A subtype of myelodysplastic syndrome characterised by deletion of the long arm of chromosome 5, including the RPS14gene. RPS14 haploinsufficiency mimics DBA biology in an acquired context. Patients have macrocytic anaemia, hypolobated megakaryocytes, and a characteristic response to lenalidomide β€” which selectively kills 5q-deleted clones by enhancing CK1Ξ± (CSNK1A1) degradation, delivering synthetic lethality with the existing RPS14 loss. Lenalidomide was one of the first molecular-glue clinical successes and remains the standard first-line treatment for 5q- MDS.

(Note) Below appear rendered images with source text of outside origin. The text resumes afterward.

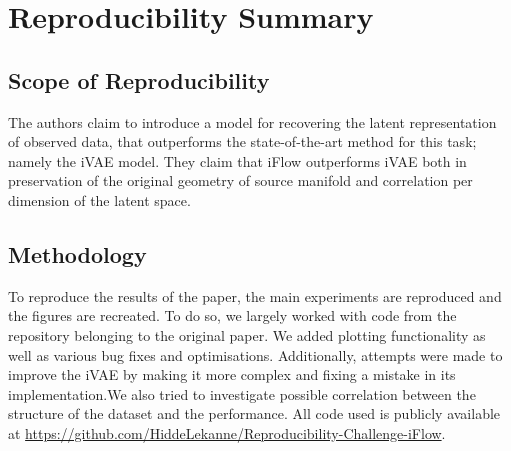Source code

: \vspace{-3em}

\section*{\centering Reproducibility Summary}


\subsection*{Scope of Reproducibility}
The authors claim to introduce a model for recovering the latent representation of observed data, that outperforms the state-of-the-art method for this task; namely the iVAE model. They claim that iFlow outperforms iVAE both in preservation of the original geometry of source manifold and correlation per dimension of the latent space.

\subsection*{Methodology}
To reproduce the results of the paper, the main experiments are reproduced and the figures are recreated.
To do so, we largely worked with code from the repository belonging to the original paper. We added plotting functionality as well as various bug fixes and optimisations. Additionally, attempts were made to improve the iVAE by making it more complex and fixing a mistake in its implementation.We also tried to investigate possible correlation between the structure of the dataset and the performance. All code used is publicly available at \url{https://github.com/HiddeLekanne/Reproducibility-Challenge-iFlow}.

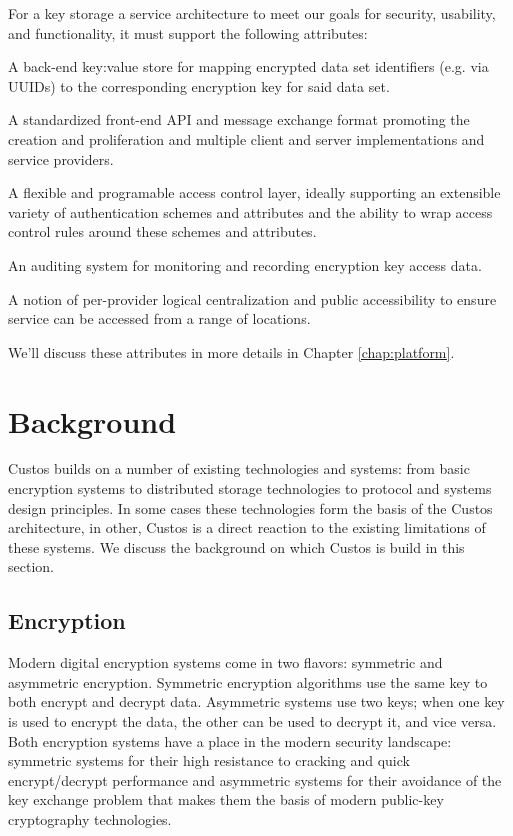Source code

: For a key storage a service architecture to meet our goals for
security, usability, and functionality, it must support the following
attributes:

\begin{packed_item}
\item A back-end key:value store for mapping encrypted data set
  identifiers (e.g. via UUIDs) to the corresponding encryption key for
  said data set.
\item A standardized front-end API and message exchange format
  promoting the creation and proliferation and multiple client and
  server implementations and service providers.
\item A flexible and programable access control layer,
  ideally supporting an extensible variety of authentication schemes and
  attributes and the ability to wrap access control rules around these
  schemes and attributes.
\item An auditing system for monitoring and recording
  encryption key access data.
\item A notion of per-provider logical centralization and public
  accessibility to ensure service can be accessed from a range of
  locations.
\end{packed_item}

We'll discuss these attributes in more details in Chapter
\ref{chap:platform}.

\section{Background}

Custos builds on a number of existing technologies and systems: from
basic encryption systems to distributed storage technologies to
protocol and systems design principles. In some cases these
technologies form the basis of the Custos architecture, in other,
Custos is a direct reaction to the existing limitations of these
systems. We discuss the background on which Custos is build in this
section.

\subsection{Encryption}

Modern digital encryption systems come in two flavors: symmetric and
asymmetric encryption. Symmetric encryption algorithms use the same
key to both encrypt and decrypt data. Asymmetric systems use two keys;
when one key is used to encrypt the data, the other can be used to
decrypt it, and vice versa. Both encryption systems have a place in
the modern security landscape: symmetric systems for their high
resistance to cracking and quick encrypt/decrypt performance and
asymmetric systems for their avoidance of the key exchange problem
that makes them the basis of modern public-key cryptography
technologies.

3. Shwachman-Diamond Syndrome (SDS)

Autosomal recessive disease caused by biallelic mutations in SBDS, a ribosome-biogenesis factor. SBDS + EFL1 GTPase release the assembly factor eIF6 from nascent 60S subunits β€” a final maturation step. Loss of SBDS traps pre-60S particles and reduces mature ribosome output. Clinical features: pancreatic exocrine insufficiency (leading to malabsorption), marrow failure, skeletal abnormalities, ~30% lifetime risk of AML/MDS. Treatment: enzyme replacement for pancreatic insufficiency, bone-marrow transplantation for marrow failure.

4. Dyskeratosis Congenita & Telomere Biology

DKC1 encodes dyskerin, a pseudouridine synthase that modifies rRNA and also stabilises the telomerase RNA (TERC). X-linked DKC is classified both as a ribosomopathy (rRNA pseudouridylation defect) and a telomeropathy (shortened telomeres). Clinical triad: skin dyspigmentation, oral leukoplakia, nail dystrophy, with severe bone-marrow failure and early-onset cancer. Autosomal forms map to other telomere-maintenance genes (TERC, TERT, TINF2, RTEL1).

5. Treacher Collins Syndrome

Haploinsufficiency for TCOF1 (treacle, an rRNA transcription/processing factor) or POLR1C/D (RNA polymerase I subunits) causes Treacher Collins syndrome β€” craniofacial malformation (mandibular and midface hypoplasia, downslanting palpebral fissures). Tissue specificity: neural crest cells undergoing craniofacial morphogenesis are exquisitely sensitive to reduced ribosome biogenesis, becoming p53-apoptotic. In mouse models, p53 inhibition partially rescues the phenotype β€” a direct link from ribosomal stress to p53 and developmental outcome.

6. The p53 Axis: Ribosomal-Protein Surveillance

A unifying mechanism across ribosomopathies: ribosome biogenesis stress activates p53. The mechanism (Lohrum 2003; Zhang 2003; Dai 2004) depends on ribosomal proteins RPL5, RPL11, and RPS7, which under normal conditions assemble into the 60S but under biogenesis stress accumulate as β€œfree” RP that binds MDM2 and inhibits its ubiquitin-ligase activity against p53. Stabilised p53 drives cell-cycle arrest or apoptosis. This is why ribosomopathies produce cytopenia (apoptotic elimination of precursors) and why concurrent p53 loss (in cancer progression) accelerates both proliferation and ribosome biogenesis.

The RP-MDM2-p53 axis also explains why oncoprotein MDM4 amplification (common in cancers with intact p53) provides an alternative route to p53 suppression.

7. Cancer and the Ribosome

Many cancers are ribosome-addicted: c-Myc, mTORC1, and PI3K-AKT signalling converge on upregulation of rRNA transcription, ribosome biogenesis, and cap-dependent translation. Selective targeting of ribosome biogenesis is emerging as an oncology strategy. CX-5461 (Pol I transcription inhibitor) showed activity in haematological cancers with p53 wild-type status; BMH-21 similarly disrupts Pol I. Harringtonine derivatives target translation elongation. Homoharringtonine (omacetaxine) is approved for CML. The ribosome is a legitimate 21st-century oncology target.